What is required — Although the data below holds other lines too, output only those from the line with "- Böngésző: Google" up to and including the line with "címével | OK |", exactly as they appear.

══════════

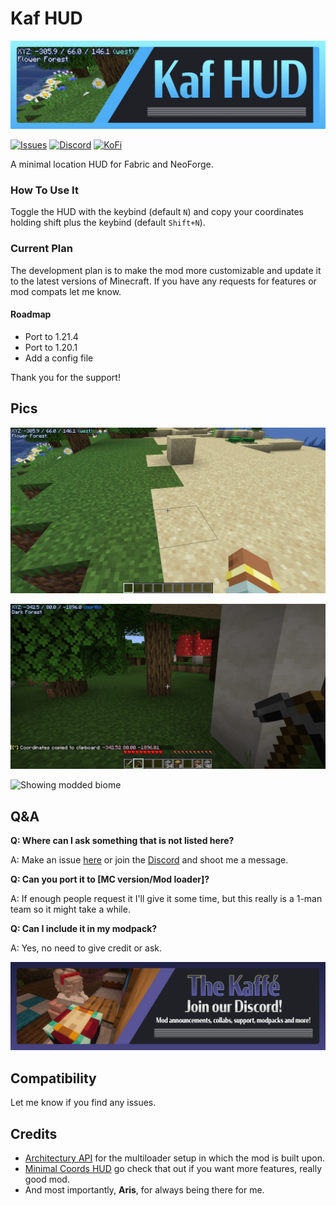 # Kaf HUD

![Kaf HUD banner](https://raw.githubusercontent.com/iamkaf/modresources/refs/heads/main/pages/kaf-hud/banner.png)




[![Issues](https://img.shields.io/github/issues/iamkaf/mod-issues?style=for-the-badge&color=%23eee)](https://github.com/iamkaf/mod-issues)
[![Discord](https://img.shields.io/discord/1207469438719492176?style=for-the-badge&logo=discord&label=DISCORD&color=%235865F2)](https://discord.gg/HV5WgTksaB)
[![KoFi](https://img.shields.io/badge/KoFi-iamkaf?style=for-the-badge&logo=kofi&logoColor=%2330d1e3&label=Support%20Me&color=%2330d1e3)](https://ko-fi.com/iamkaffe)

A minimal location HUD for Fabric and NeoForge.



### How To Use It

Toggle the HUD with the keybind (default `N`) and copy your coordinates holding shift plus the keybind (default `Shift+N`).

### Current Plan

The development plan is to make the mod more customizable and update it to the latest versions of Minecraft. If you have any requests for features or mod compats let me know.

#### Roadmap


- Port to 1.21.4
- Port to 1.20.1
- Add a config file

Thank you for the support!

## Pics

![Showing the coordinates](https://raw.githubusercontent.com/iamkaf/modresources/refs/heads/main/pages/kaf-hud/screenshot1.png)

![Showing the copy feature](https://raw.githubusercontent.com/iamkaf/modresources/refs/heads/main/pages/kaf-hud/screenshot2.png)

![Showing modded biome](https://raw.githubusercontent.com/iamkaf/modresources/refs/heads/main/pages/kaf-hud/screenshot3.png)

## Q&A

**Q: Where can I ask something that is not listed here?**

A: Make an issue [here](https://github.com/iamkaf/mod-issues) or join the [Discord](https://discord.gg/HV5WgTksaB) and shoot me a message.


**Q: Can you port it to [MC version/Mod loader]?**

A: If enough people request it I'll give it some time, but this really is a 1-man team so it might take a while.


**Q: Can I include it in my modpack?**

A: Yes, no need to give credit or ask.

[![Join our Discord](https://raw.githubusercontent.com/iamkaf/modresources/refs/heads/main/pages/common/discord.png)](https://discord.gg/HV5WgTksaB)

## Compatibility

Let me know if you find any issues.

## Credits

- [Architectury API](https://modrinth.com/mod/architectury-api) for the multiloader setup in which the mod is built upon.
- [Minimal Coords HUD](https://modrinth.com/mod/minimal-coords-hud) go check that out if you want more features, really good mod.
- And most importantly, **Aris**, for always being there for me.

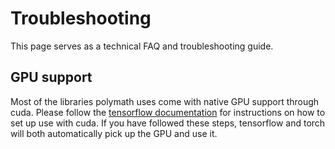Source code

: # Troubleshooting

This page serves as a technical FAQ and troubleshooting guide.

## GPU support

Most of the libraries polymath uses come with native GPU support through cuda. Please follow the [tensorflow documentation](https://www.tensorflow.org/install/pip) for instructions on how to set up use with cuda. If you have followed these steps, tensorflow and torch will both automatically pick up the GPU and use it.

══════════

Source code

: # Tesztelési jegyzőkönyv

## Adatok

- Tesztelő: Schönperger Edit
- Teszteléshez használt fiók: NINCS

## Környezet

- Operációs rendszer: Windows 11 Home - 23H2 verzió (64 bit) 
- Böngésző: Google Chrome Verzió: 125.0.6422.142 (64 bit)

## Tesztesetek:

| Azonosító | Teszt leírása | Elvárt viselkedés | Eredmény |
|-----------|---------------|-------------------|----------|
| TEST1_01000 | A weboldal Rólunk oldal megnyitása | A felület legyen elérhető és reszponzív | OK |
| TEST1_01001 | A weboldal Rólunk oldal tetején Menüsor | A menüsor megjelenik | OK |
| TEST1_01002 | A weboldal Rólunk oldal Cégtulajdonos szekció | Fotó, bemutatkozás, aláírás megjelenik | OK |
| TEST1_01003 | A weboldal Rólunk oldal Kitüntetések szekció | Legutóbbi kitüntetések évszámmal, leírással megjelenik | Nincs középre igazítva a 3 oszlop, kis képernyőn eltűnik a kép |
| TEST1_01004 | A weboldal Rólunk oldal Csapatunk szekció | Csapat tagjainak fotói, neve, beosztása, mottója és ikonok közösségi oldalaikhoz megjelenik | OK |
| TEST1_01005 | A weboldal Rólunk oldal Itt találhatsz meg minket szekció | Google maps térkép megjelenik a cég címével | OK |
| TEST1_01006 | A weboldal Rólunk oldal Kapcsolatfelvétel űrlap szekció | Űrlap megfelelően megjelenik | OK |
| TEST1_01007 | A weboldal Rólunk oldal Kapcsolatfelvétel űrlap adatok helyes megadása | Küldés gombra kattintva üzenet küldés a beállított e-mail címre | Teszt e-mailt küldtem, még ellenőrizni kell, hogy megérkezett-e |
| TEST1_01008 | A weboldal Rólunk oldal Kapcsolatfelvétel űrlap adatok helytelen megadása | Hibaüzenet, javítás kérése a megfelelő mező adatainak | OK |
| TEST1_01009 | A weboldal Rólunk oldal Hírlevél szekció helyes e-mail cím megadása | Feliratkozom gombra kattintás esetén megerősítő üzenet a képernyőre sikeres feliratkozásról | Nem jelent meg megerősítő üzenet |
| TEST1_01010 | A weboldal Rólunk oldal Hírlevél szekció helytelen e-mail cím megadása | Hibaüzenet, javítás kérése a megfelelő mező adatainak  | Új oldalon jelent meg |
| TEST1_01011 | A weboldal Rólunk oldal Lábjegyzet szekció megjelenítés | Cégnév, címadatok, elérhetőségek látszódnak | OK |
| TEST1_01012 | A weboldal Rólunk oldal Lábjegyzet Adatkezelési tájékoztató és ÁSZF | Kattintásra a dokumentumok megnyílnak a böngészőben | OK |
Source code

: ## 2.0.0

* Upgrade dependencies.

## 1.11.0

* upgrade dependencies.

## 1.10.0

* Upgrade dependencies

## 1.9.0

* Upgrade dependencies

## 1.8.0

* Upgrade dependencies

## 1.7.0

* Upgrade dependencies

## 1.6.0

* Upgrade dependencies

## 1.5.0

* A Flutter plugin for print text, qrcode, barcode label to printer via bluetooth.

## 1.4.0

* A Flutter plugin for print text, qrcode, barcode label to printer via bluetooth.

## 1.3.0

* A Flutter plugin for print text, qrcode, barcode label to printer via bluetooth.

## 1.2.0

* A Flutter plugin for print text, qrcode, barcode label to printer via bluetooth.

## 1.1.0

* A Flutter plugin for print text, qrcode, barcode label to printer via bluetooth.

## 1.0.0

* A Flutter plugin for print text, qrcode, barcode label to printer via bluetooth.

══════════

Output —
- Böngésző: Google Chrome Verzió: 125.0.6422.142 (64 bit)

## Tesztesetek:

| Azonosító | Teszt leírása | Elvárt viselkedés | Eredmény |
|-----------|---------------|-------------------|----------|
| TEST1_01000 | A weboldal Rólunk oldal megnyitása | A felület legyen elérhető és reszponzív | OK |
| TEST1_01001 | A weboldal Rólunk oldal tetején Menüsor | A menüsor megjelenik | OK |
| TEST1_01002 | A weboldal Rólunk oldal Cégtulajdonos szekció | Fotó, bemutatkozás, aláírás megjelenik | OK |
| TEST1_01003 | A weboldal Rólunk oldal Kitüntetések szekció | Legutóbbi kitüntetések évszámmal, leírással megjelenik | Nincs középre igazítva a 3 oszlop, kis képernyőn eltűnik a kép |
| TEST1_01004 | A weboldal Rólunk oldal Csapatunk szekció | Csapat tagjainak fotói, neve, beosztása, mottója és ikonok közösségi oldalaikhoz megjelenik | OK |
| TEST1_01005 | A weboldal Rólunk oldal Itt találhatsz meg minket szekció | Google maps térkép megjelenik a cég címével | OK |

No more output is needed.